The 100th anniversary of the Tulsa Race Massacre of 1921 will be observed in 2021 with a series of events in Tulsa. With Flight, Crystal Z Campbell and Oklahoma Contemporary anticipate these events by one year and extend the conversation to Oklahoma City, and to the expected local and national audience that will attend or read about Oklahoma Contemporary’s inaugural exhibition. Flight will be a large-scale, site-specific work.

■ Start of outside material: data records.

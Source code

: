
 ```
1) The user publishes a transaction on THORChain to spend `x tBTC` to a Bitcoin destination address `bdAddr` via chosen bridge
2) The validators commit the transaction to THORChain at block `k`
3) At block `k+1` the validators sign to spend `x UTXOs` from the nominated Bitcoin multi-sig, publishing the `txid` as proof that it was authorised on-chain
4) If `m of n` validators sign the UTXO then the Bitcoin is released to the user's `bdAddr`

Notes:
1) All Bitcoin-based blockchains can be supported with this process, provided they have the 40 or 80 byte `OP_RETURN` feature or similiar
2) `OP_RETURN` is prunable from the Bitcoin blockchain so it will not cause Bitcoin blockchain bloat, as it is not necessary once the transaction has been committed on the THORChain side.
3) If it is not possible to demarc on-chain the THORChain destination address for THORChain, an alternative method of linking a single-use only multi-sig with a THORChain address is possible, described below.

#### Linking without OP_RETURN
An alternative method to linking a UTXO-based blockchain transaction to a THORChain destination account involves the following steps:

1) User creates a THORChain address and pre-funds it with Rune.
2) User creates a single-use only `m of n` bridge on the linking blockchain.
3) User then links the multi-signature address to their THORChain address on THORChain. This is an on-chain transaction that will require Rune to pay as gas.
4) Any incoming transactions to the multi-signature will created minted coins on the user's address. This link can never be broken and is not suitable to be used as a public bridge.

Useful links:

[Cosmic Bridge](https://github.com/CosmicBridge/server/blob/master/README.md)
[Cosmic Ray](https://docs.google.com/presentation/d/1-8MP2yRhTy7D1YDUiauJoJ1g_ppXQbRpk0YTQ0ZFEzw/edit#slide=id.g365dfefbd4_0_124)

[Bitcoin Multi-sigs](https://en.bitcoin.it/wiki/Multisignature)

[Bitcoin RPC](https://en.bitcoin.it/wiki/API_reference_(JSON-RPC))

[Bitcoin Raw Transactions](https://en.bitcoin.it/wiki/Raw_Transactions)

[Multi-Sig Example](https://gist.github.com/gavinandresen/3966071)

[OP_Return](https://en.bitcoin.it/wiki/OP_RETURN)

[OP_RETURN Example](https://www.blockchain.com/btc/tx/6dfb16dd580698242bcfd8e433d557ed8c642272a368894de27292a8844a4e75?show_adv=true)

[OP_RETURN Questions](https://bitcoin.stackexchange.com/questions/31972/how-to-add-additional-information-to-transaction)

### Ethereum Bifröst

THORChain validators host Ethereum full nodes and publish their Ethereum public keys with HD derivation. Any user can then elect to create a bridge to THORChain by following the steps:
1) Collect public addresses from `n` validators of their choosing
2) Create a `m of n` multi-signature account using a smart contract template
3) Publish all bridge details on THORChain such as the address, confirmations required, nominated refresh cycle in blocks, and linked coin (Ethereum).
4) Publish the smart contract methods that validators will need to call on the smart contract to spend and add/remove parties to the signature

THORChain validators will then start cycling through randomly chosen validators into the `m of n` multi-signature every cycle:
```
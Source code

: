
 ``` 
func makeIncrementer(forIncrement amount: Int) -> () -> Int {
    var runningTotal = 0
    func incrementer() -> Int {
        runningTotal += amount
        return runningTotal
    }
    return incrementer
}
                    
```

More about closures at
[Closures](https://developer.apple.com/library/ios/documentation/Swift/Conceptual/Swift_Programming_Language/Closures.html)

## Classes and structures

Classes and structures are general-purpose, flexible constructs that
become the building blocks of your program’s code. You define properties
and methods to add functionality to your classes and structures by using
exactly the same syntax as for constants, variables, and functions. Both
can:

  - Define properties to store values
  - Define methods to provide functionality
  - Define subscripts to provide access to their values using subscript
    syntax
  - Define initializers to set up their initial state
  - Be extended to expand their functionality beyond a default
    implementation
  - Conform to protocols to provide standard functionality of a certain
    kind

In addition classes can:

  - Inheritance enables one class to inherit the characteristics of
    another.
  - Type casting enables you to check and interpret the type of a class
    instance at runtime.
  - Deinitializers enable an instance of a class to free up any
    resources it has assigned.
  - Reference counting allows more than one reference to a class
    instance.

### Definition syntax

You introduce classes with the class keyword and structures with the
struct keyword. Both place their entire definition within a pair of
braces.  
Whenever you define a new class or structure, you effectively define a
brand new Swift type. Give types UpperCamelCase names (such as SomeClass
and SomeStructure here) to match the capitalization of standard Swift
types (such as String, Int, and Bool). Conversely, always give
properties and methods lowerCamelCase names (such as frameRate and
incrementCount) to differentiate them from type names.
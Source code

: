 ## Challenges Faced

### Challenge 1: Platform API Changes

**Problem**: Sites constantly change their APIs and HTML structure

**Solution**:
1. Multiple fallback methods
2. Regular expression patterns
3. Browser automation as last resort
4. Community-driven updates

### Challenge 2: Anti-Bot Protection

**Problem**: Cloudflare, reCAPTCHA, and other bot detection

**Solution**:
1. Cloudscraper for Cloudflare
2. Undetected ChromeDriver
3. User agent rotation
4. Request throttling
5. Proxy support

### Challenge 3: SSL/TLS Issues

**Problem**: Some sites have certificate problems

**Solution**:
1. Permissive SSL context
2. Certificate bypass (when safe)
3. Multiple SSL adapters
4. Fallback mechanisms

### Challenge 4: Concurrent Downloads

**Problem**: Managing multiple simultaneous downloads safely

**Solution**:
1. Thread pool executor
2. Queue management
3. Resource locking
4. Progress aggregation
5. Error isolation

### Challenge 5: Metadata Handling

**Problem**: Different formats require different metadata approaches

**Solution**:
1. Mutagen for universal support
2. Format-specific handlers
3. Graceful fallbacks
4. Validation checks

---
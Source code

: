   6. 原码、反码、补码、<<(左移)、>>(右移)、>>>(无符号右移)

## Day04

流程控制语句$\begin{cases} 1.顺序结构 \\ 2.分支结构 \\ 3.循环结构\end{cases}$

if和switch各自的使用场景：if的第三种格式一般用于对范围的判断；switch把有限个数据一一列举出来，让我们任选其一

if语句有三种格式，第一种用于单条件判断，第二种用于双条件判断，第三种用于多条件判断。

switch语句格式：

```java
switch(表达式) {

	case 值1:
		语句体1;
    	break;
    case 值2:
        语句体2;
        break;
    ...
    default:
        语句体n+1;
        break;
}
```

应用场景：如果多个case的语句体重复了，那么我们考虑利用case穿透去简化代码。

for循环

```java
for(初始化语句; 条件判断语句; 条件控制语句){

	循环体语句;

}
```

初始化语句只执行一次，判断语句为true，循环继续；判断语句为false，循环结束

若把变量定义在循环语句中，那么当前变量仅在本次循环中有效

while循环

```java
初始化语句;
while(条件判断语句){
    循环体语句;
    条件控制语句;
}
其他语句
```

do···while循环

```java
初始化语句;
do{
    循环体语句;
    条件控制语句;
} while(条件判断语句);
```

Campbell’s vision is to create an immersive environment of sights, sounds, and smells that will transport audiences to Tulsa’s historical Black Wall Street district on May 31 and June 1, 1921, and make the events of those days real and visceral.

Shown in a contained space, Campbell’s film will provide an immersive environment that Campbell will complete with light effects and (potentially) the smell of burning wood. Flight will be as part of Oklahoma Contemporary’s Grand Opening events in November 2019 and include a range of free public activities that will bring Oklahomans to the arts campus throughout this inaugural exhibition’s run through June 2020.

Ginna Dowling (Norman, OK)
The Language of Hope and Courage ($15,000)

The Language of Hope and Courage is a series of story installations created by artist Ginna Dowling in collaboration with The Children’s Hospital in Oklahoma City and its patients, designed to empower these children and bring joy and comfort to them and their families. During workshops, Dowling will facilitate a creative process where participants create self-representational identity symbols, and add them to collaborative pop-up installations. The individual images will then be remastered into vinyl, and placed in larger-than-life story installations that will cover the walls and windows of each correlating outreach area in the Children’s Hospital.